▸ **Task requirements**: Gather every line from the entries below that includes "modern".

▸ **Records**:
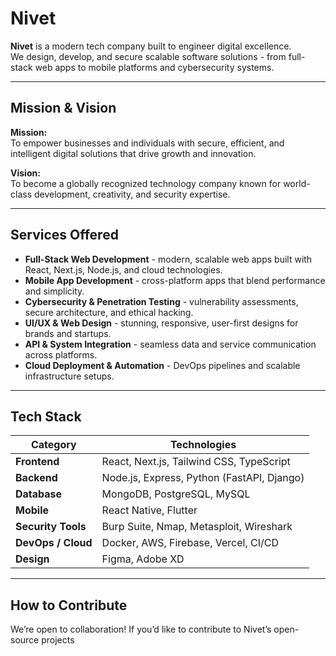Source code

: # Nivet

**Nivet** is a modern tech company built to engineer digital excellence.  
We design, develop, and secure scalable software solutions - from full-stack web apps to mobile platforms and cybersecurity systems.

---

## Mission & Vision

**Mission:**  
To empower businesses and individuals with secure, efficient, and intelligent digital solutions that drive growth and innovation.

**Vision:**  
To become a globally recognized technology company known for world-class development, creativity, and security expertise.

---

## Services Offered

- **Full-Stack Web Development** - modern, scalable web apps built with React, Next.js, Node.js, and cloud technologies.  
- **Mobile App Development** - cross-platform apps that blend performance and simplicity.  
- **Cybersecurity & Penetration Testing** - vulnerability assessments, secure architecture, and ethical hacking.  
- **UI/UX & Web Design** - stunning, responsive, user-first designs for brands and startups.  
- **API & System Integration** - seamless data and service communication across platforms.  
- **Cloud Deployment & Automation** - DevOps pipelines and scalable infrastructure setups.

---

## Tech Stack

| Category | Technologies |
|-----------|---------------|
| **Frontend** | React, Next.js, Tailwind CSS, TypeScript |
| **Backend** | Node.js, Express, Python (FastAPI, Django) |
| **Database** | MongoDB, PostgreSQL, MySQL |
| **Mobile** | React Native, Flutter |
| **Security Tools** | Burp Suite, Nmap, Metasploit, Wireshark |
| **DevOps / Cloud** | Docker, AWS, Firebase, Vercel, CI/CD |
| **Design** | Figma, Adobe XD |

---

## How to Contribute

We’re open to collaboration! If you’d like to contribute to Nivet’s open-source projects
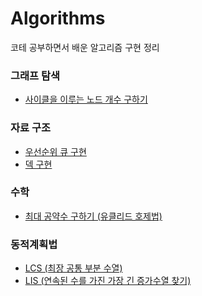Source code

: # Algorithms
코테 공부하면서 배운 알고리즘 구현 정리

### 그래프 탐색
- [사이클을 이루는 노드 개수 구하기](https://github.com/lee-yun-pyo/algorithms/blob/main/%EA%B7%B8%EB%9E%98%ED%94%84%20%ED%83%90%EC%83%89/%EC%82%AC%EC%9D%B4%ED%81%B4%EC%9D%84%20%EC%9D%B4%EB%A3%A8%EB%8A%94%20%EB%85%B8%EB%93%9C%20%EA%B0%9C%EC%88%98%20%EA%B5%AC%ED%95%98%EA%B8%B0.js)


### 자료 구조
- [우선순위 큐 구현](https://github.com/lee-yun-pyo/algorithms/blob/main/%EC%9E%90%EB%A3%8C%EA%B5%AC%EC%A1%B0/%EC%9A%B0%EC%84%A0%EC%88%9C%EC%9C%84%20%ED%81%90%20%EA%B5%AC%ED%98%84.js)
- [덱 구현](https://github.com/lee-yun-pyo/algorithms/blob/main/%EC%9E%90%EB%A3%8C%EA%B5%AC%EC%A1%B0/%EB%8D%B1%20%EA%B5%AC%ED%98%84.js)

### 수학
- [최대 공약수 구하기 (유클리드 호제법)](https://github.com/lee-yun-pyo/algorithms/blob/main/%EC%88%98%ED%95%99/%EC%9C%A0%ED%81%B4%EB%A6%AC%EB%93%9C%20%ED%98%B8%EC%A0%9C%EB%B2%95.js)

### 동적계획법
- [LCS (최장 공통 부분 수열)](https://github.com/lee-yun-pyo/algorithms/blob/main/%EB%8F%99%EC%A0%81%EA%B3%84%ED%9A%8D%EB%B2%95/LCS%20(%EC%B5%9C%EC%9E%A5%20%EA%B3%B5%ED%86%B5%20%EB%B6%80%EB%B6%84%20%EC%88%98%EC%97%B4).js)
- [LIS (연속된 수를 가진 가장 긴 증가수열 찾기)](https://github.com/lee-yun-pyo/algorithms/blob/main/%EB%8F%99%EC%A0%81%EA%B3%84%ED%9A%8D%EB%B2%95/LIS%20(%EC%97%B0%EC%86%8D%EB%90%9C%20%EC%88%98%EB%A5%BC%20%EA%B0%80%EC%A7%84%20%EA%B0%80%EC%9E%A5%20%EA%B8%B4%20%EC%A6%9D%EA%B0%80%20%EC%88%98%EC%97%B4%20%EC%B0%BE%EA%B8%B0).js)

▸ **Response**:
**Nivet** is a modern tech company built to engineer digital excellence.  
- **Full-Stack Web Development** - modern, scalable web apps built with React, Next.js, Node.js, and cloud technologies.  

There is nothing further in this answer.